Ambos os cartoonistas trabalham com várias publicações, mas têm em comum publicar no jornal Efimerida Ton Sindakton, o “jornal dos jornalistas”, fundado depois do encerramento do Eleftherotypia, de orientação de esquerda, e baseado no princípio de que todos participam nas decisões e todos ganham o mesmo.

Explicando o que faz há 25 anos, Kountouris defende que “é sátira, e sátira foi sempre contra os poderosos, apoiando os mais fracos”. Com a crise, “é a mesma coisa, mas o número de mais fracos é cada vez maior”.

A atenção dos cartoonistas saiu entretanto do interior da Grécia para os meandros da política opaca de Bruxelas. “Gradualmente os nossos lápis começaram a focar-se nos líderes europeus, especialmente alemães, que controlam de modo catastrófico a economia europeia. A crise ajudou muitos gregos, incluindo os cartoonistas, a perceber melhor os jogos de poder e interesses económicos que estão a ser jogados na Europa.”

Também é por lidarem com o que está no centro de questões globais que os cartoons gregos vão saindo das fronteiras.

Provocações
O trabalho dos colegas estrangeiros também é visto com atenção aqui. “Através dos cartoons é possível perceber se os outros países entenderam o problema grego e quanto é que o seu trabalho é afectado por estereótipos”, diz Michael Kountouris.

Para ele, é possível apreciar um cartoon discordando da sua posição política.
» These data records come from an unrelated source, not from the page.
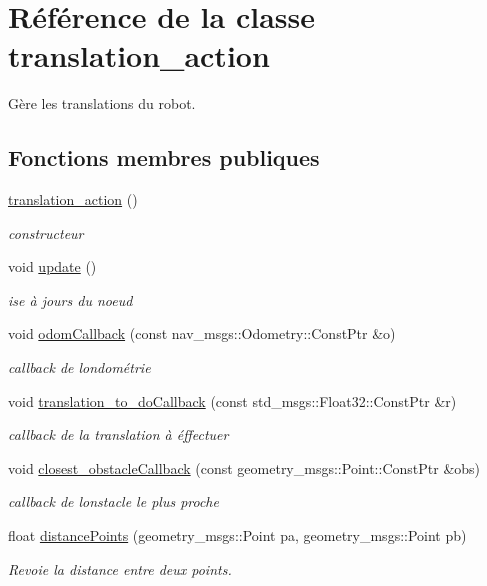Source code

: \hypertarget{classtranslation__action}{}\section{Référence de la classe translation\+\_\+action}
\label{classtranslation__action}


Gère les translations du robot.  


\subsection*{Fonctions membres publiques}
\begin{DoxyCompactItemize}
\item 
\hyperlink{classtranslation__action_ac01e66be5d9431bbef8f70ad6d6afbd8}{translation\+\_\+action} ()
\begin{DoxyCompactList}\small\item\em constructeur \end{DoxyCompactList}\item 
void \hyperlink{classtranslation__action_a4d7d7c1b4d541bba2d845cc09f9512bf}{update} ()
\begin{DoxyCompactList}\small\item\em ise à jours du noeud \end{DoxyCompactList}\item 
void \hyperlink{classtranslation__action_acb5844271ec154e13c895e8aca3290e6}{odom\+Callback} (const nav\+\_\+msgs\+::\+Odometry\+::\+Const\+Ptr \&o)
\begin{DoxyCompactList}\small\item\em callback de l\textquotesingle{}ondométrie \end{DoxyCompactList}\item 
void \hyperlink{classtranslation__action_af58c03fe7e2e0f0db2a05bb30044468d}{translation\+\_\+to\+\_\+do\+Callback} (const std\+\_\+msgs\+::\+Float32\+::\+Const\+Ptr \&r)
\begin{DoxyCompactList}\small\item\em callback de la translation à éffectuer \end{DoxyCompactList}\item 
void \hyperlink{classtranslation__action_a0528c5a0dc70e70d026f97219ddc1a9b}{closest\+\_\+obstacle\+Callback} (const geometry\+\_\+msgs\+::\+Point\+::\+Const\+Ptr \&obs)
\begin{DoxyCompactList}\small\item\em callback de l\textquotesingle{}onstacle le plus proche \end{DoxyCompactList}\item 
float \hyperlink{classtranslation__action_a63ef7dff8b7b1e3e44b8b72389b2bc53}{distance\+Points} (geometry\+\_\+msgs\+::\+Point pa, geometry\+\_\+msgs\+::\+Point pb)
\begin{DoxyCompactList}\small\item\em Revoie la distance entre deux points. \end{DoxyCompactList}\end{DoxyCompactItemize}
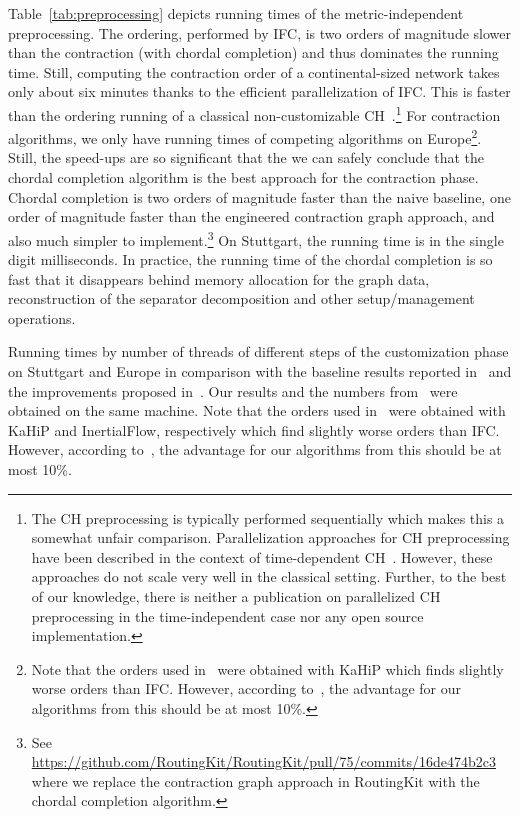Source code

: \documentclass[a4paper, english, cleveref]{lipics-v2021}
\begin{document}
Table~\ref{tab:preprocessing} depicts running times of the metric-independent preprocessing.
The ordering, performed by IFC, is two orders of magnitude slower than the contraction (with chordal completion) and thus dominates the running time.
Still, computing the contraction order of a continental-sized network takes only about six minutes thanks to the efficient parallelization of IFC.
This is faster than the ordering running of a classical non-customizable CH~\cite{GeisbergerSSV12}.\footnote{
The CH preprocessing is typically performed sequentially which makes this a somewhat unfair comparison.
Parallelization approaches for CH preprocessing have been described in the context of time-dependent CH~\cite{TODO}.
However, these approaches do not scale very well in the classical setting.
Further, to the best of our knowledge, there is neither a publication on parallelized CH preprocessing in the time-independent case nor any open source implementation.
}
For contraction algorithms, we only have running times of competing algorithms on Europe\footnote{
Note that the orders used in~\cite{DibbeltSW16} were obtained with KaHiP which finds slightly worse orders than IFC.
However, according to~\cite{GottesburenHUW19}, the advantage for our algorithms from this should be at most 10\%.
}.
Still, the speed-ups are so significant that the we can safely conclude that the chordal completion algorithm is the best approach for the contraction phase.
Chordal completion is two orders of magnitude faster than the naive baseline, one order of magnitude faster than the engineered contraction graph approach, and also much simpler to implement.\footnote{See \url{https://github.com/RoutingKit/RoutingKit/pull/75/commits/16de474b2c3} where we replace the contraction graph approach in RoutingKit with the chordal completion algorithm.}
On Stuttgart, the running time is in the single digit milliseconds.
In practice, the running time of the chordal completion is so fast that it disappears behind memory allocation for the graph data, reconstruction of the separator decomposition and other setup/management operations.

\begin{table}
\centering
\setlength{\tabcolsep}{5pt}
\caption{
Running times by number of threads of different steps of the customization phase on Stuttgart and Europe in comparison with the baseline results reported in~\cite{DibbeltSW16} and the improvements proposed in~\cite{BuchholdSW19}.
Our results and the numbers from~\cite{DibbeltSW16,BuchholdSW19} were obtained on the same machine.
Note that the orders used in~\cite{DibbeltSW16,BuchholdSW19} were obtained with KaHiP and InertialFlow, respectively which find slightly worse orders than IFC.
However, according to~\cite{GottesburenHUW19}, the advantage for our algorithms from this should be at most 10\%.
}\label{tab:customization}

\end{table}
\end{document}
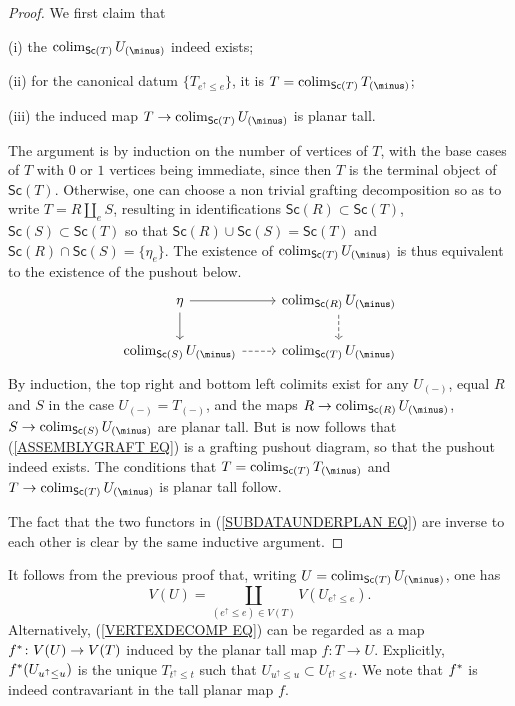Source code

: \documentclass[a4paper,10pt]{article}%
\begin{document}
\begin{proof}
We first claim that
\begin{inparaenum}
\item[(i)] the $\colim_{\mathsf{Sc}(T)} U_{(\minus)}$ indeed exists;
\item[(ii)] for the canonical datum $\{T_{e^{\uparrow}\leq e}\}$, it is $T = \colim_{\mathsf{Sc}(T)} T_{(\minus)}$;
\item[(iii)] the induced map
$T \to \colim_{\mathsf{Sc}(T)} U_{(\minus)}$ is planar tall.
\end{inparaenum}
 
The argument is by induction on the number of vertices of $T$, with the base cases of $T$ with $0$ or $1$ vertices being immediate, since then $T$ is the terminal object of $\mathsf{Sc}(T)$.
Otherwise, one can choose a non trivial grafting decomposition so as to write $T = R \amalg_e S$, resulting 
in identifications 
$\mathsf{Sc}(R) \subset \mathsf{Sc}(T)$, 
$\mathsf{Sc}(S) \subset \mathsf{Sc}(T)$
so that 
$\mathsf{Sc}(R) \cup \mathsf{Sc}(S) = \mathsf{Sc}(T)$
and 
$\mathsf{Sc}(R) \cap \mathsf{Sc}(S) = \{\eta_e \}$.
The existence of $\colim_{\mathsf{Sc}(T)}U_{(\minus)}$
is thus equivalent to the existence of the pushout below.
\begin{equation}\label{ASSEMBLYGRAFT EQ}
\begin{tikzcd}
	\eta \ar{r} \ar{d} & \colim_{\mathsf{Sc}(R)}U_{(\minus)} \ar[dashed,d]
\\
	\colim_{\mathsf{Sc}(S)}U_{(\minus)} \ar[dashed,r] &
	\colim_{\mathsf{Sc}(T)}U_{(\minus)}
\end{tikzcd}
\end{equation}
By induction, the top right and bottom left colimits exist for any $U_{(\minus)}$, 
equal $R$ and $S$ in the case $U_{(\minus)} = T_{(\minus)}$,
and the maps 
$R \to \colim_{\mathsf{Sc}(R)}U_{(\minus)}$,
$S \to \colim_{\mathsf{Sc}(S)}U_{(\minus)}$
are planar tall.
But is now follows that (\ref{ASSEMBLYGRAFT EQ}) is a grafting pushout diagram, so that the pushout indeed exists. The conditions that
$T = \colim_{\mathsf{Sc}(T)}T_{(\minus)}$
and 
$T \to \colim_{\mathsf{Sc}(T)}U_{(\minus)}$
is planar tall follow.

The fact that the two functors in (\ref{SUBDATAUNDERPLAN EQ})
are inverse to each other is clear by the same inductive argument.
\end{proof}


\begin{remark}\label{VERTEXDECOMP REM}
	It follows from the previous proof that, writing 
	$U = \colim_{\mathsf{Sc}(T)}U_{(\minus)}$,
	one has 
\begin{equation}\label{VERTEXDECOMP EQ}
	V(U) = \coprod_{(e^{\uparrow} \leq e) \in V(T)}
	V(U_{e^{\uparrow} \leq e}).
\end{equation}
Alternatively, (\ref{VERTEXDECOMP EQ}) can be regarded as a map 
$f^{\**} \colon V(U) \to V(T)$ induced by the planar tall map 
$f \colon T \to U$.
Explicitly, $f^{\**}(U_{u^{\uparrow} \leq u})$ 
is the unique $T_{t^{\uparrow}\leq t}$ such that
$U_{u^{\uparrow} \leq u} \subset U_{t^{\uparrow} \leq t}$. We note that $f^{\**}$ is indeed contravariant in the tall planar map $f$.
\end{remark}
\end{document}
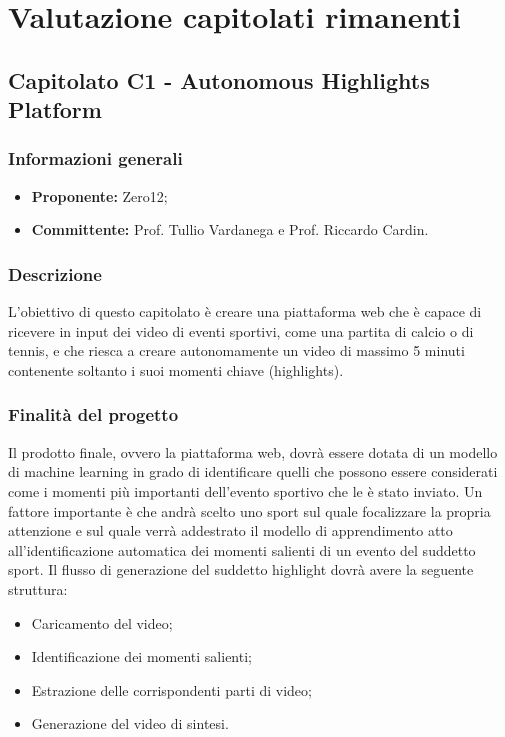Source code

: 

\section{Valutazione capitolati rimanenti}
    \subsection{Capitolato C1 - Autonomous Highlights Platform}
       \subsubsection{Informazioni generali}
       \begin{itemize}
           \item \textbf{Proponente: }Zero12;
           \item \textbf{Committente: }Prof. Tullio Vardanega e Prof. Riccardo Cardin.
       \end{itemize}

    \subsubsection{Descrizione}
        L'obiettivo di questo capitolato è creare una piattaforma web che è capace di ricevere in input dei video di eventi sportivi, come una partita di calcio o di tennis, e che riesca a creare autonomamente un video di massimo 5 minuti contenente soltanto i suoi momenti chiave (highlights). 
    
    \subsubsection{Finalità del progetto}
        Il prodotto finale, ovvero la piattaforma web, dovrà essere dotata di un modello di machine learning in grado di identificare quelli che possono essere considerati come i momenti più importanti dell'evento sportivo che le è stato inviato. Un fattore importante è che andrà scelto uno sport sul quale focalizzare la propria attenzione e sul quale verrà addestrato il modello di apprendimento atto all'identificazione automatica dei momenti salienti di un evento del suddetto sport.  
        Il flusso di generazione del suddetto highlight dovrà avere la seguente struttura:
        \begin{itemize}
            \item Caricamento del video; 
            \item Identificazione dei momenti salienti;
            \item Estrazione delle corrispondenti parti di video;
            \item Generazione del video di sintesi.
        \end{itemize}
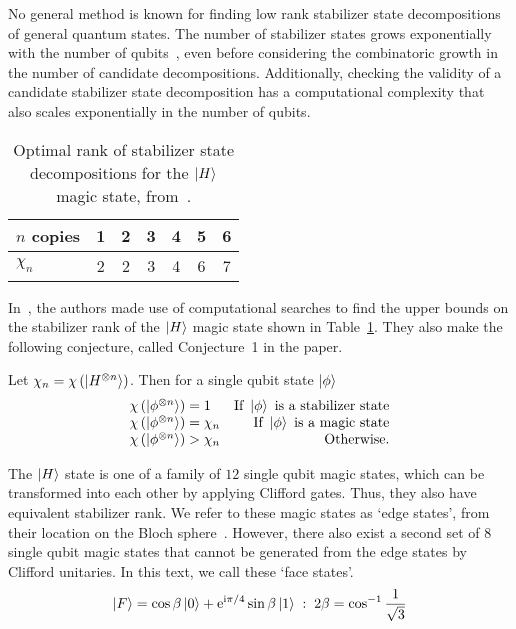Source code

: No general method is known for finding low rank stabilizer state decompositions of general quantum states. The number of stabilizer states grows exponentially with the number of qubits~\cite{Aaronson2004}, even before considering the combinatoric growth in the number of candidate decompositions. Additionally, checking the validity of a candidate stabilizer state decomposition has a computational complexity that also scales exponentially in the number of qubits.\par
\begin{table}[b]
\centering
\begin{tabular}{|l|c|c|c|c|c|c|}
\hline
$n$ copies & 1 & 2 & 3 & 4 & 5 & 6 \\
\hline
$\chi_{n}$ & 2 & 2 & 3 & 4 & 6 & 7\\
\hline
\end{tabular}
\caption{Optimal rank of stabilizer state decompositions for the $\ket{H}$ magic state, from~\cite{Bravyi2015}.}
\label{tab:bss_h_rank}
\end{table}
In~\cite{Bravyi2015}, the authors made use of computational searches to find the upper bounds on the stabilizer rank of the $\ket{H}$ magic state shown in Table~\ref{tab:bss_h_rank}. They also make the following conjecture, called Conjecture~1 in the paper.
\begin{conj}
Let $\chi_{n}=\chi\left(\ket{H^{\otimes n}}\right)$. Then for a single qubit state $\ket{\phi}$
\[
\begin{array}{lr}
\chi\left(\ket{\phi^{\otimes n}}\right) = 1 & \text{If }\ket{\phi}\text{ is a stabilizer state}\\
\chi\left(\ket{\phi^{\otimes n}}\right) = \chi_{n} & \text{If }\ket{\phi}\text{ is a magic state}\\
\chi\left(\ket{\phi^{\otimes n}}\right) > \chi_{n} & \text{Otherwise.}
\end{array}
\]
\label{conj:magic_srank}
\end{conj}
The $\ket{H}$ state is one of a family of $12$ single qubit magic states, which can be transformed into each other by applying Clifford gates. Thus, they also have equivalent stabilizer rank. We refer to these magic states as `edge states', from their location on the Bloch sphere~\cite{Bravyi2005}. However, there also exist a second set of $8$ single qubit magic states that cannot be generated from the edge states by Clifford unitaries. In this text, we call these `face states'.
\begin{equation}
\ket{F} = \cos{\beta}\ket{0}+\mathrm{e}^{\mathrm{i} \pi/4}\sin{\beta}\ket{1} \;:\;2\beta=\cos^{-1}{\frac{1}{\sqrt{3}}}
\label{eq:face_state}
\end{equation}
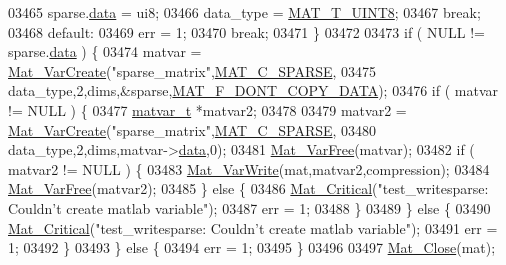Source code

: \begin{DoxyCode}
{{{{{{{{{{{{{{{{{{{{{{{{{{{{{{{{{{{{{{{{{{{{{{{{{{{{{{{{{{{{03465             sparse.\hyperlink{group___m_a_t_ae2c648cb9eac4ce47f26cddb44246152}{data}  = ui8;
03466             data\_type = \hyperlink{group___m_a_t_ggacf7b3b879282b7ab3a51190e49bf3453a01c1bd7db68f90552862eb5d311be408}{MAT\_T\_UINT8};
03467             \textcolor{keywordflow}{break};
03468         \textcolor{keywordflow}{default}:
03469             err = 1;
03470             \textcolor{keywordflow}{break};
03471     \}
03472 
03473     \textcolor{keywordflow}{if} ( NULL != sparse.\hyperlink{group___m_a_t_ae2c648cb9eac4ce47f26cddb44246152}{data} ) \{
03474         matvar = \hyperlink{group___m_a_t_ga1c54a84bb4d810c6fccdb8869489eac4}{Mat\_VarCreate}(\textcolor{stringliteral}{"sparse\_matrix"},\hyperlink{group___m_a_t_ggad4d60ae7b709fc81bfd744fb4c857c40a0d5655b7e6178a2242cb3bb56ff4c8d2}{MAT\_C\_SPARSE},
03475                        data\_type,2,dims,&sparse,\hyperlink{group___m_a_t_ggab9d6ef9e3ddca78a317b173f01d53fbba762244499f52eb35e7b53fb79a1f2889}{MAT\_F\_DONT\_COPY\_DATA});
03476         \textcolor{keywordflow}{if} ( matvar != NULL ) \{
03477             \hyperlink{group___m_a_t_structmatvar__t}{matvar\_t} *matvar2;
03478 
03479             matvar2 = \hyperlink{group___m_a_t_ga1c54a84bb4d810c6fccdb8869489eac4}{Mat\_VarCreate}(\textcolor{stringliteral}{"sparse\_matrix"},\hyperlink{group___m_a_t_ggad4d60ae7b709fc81bfd744fb4c857c40a0d5655b7e6178a2242cb3bb56ff4c8d2}{MAT\_C\_SPARSE},
03480                        data\_type,2,dims,matvar->\hyperlink{group___m_a_t_a5672978efa230bbdecdf38ede781f7fa}{data},0);
03481             \hyperlink{group___m_a_t_ga1d14716f7450530fd1c9d02413787f0e}{Mat\_VarFree}(matvar);
03482             \textcolor{keywordflow}{if} ( matvar2 != NULL ) \{
03483                 \hyperlink{group___m_a_t_ga4bd3eba12df415d8226e27c457fbbb0b}{Mat\_VarWrite}(mat,matvar2,compression);
03484                 \hyperlink{group___m_a_t_ga1d14716f7450530fd1c9d02413787f0e}{Mat\_VarFree}(matvar2);
03485             \} \textcolor{keywordflow}{else} \{
03486                 \hyperlink{group__mat__util_gaf51f2bfbb5580f575e4dd79757e2b80c}{Mat\_Critical}(\textcolor{stringliteral}{"test\_writesparse: Couldn't create matlab variable"});
03487                 err = 1;
03488             \}
03489         \} \textcolor{keywordflow}{else} \{
03490             \hyperlink{group__mat__util_gaf51f2bfbb5580f575e4dd79757e2b80c}{Mat\_Critical}(\textcolor{stringliteral}{"test\_writesparse: Couldn't create matlab variable"});
03491             err = 1;
03492         \}
03493     \} \textcolor{keywordflow}{else} \{
03494         err = 1;
03495     \}
03496 
03497     \hyperlink{group___m_a_t_ga101c92ff7bde4a2d4615661beba09262}{Mat\_Close}(mat);
}}}}}}}}}}}}}}}}}}}}}}}}}}}}}}}}}}}}}}}}}}}}}}}}}}}}}}}}}}}}
\end{DoxyCode}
Mas por vezes acontece-lhe ver exemplos de cartoons injustos e ofensivos, o que o deixa triste e zangado. “Havia um de um colega holandês que mostrava um mapa da Grécia como um vómito a sair da boca de um homem que é a Europa. Com este exemplo, poderia dizer que fazer cartoons não devia ser só um exemplo de visões políticas mas de ética pessoal – insultar assim um país que enfrenta uma grave crise humanitária não é sátira, é provocação.”

Petros Servos sublinha que a maioria dos seus colegas estrangeiros tem uma percepção clara do que acontece na Grécia. “Mas outros têm uma ideia dos gregos preguiçosos, ignorando que milhares se suicidaram, que há um milhão e meio de desempregados, centenas de sem-abrigo, que cerca de 400 mil jovens com cursos universitários deixaram a Grécia nos últimos quatro anos, que a classe média desapareceu e que a economia grega é uma catástrofe.”

A Alemanha tem sido, de modo mais ou menos polémico, presença assídua nos cartoons nos jornais gregos. É retratada muitas vezes como a potência que quer uma Europa à sua imagem, ou que quer dominar a Grécia. Um cartoon com uma imagem do ministro alemão das Finanças, Wolfgang Schäuble, com um uniforme nazi causou polémica e levou até a uma condenação do primeiro-ministro, Alexis Tsipras. Já comparações de acções alemãs com agressões ou tentativas de domínio e paralelos com a II Guerra são mais frequentes. Um dos últimos cartoons de Servos mostra aviões da Luftwaffe atacando a Grécia com caixas multibanco com as palavras controlo de capitais.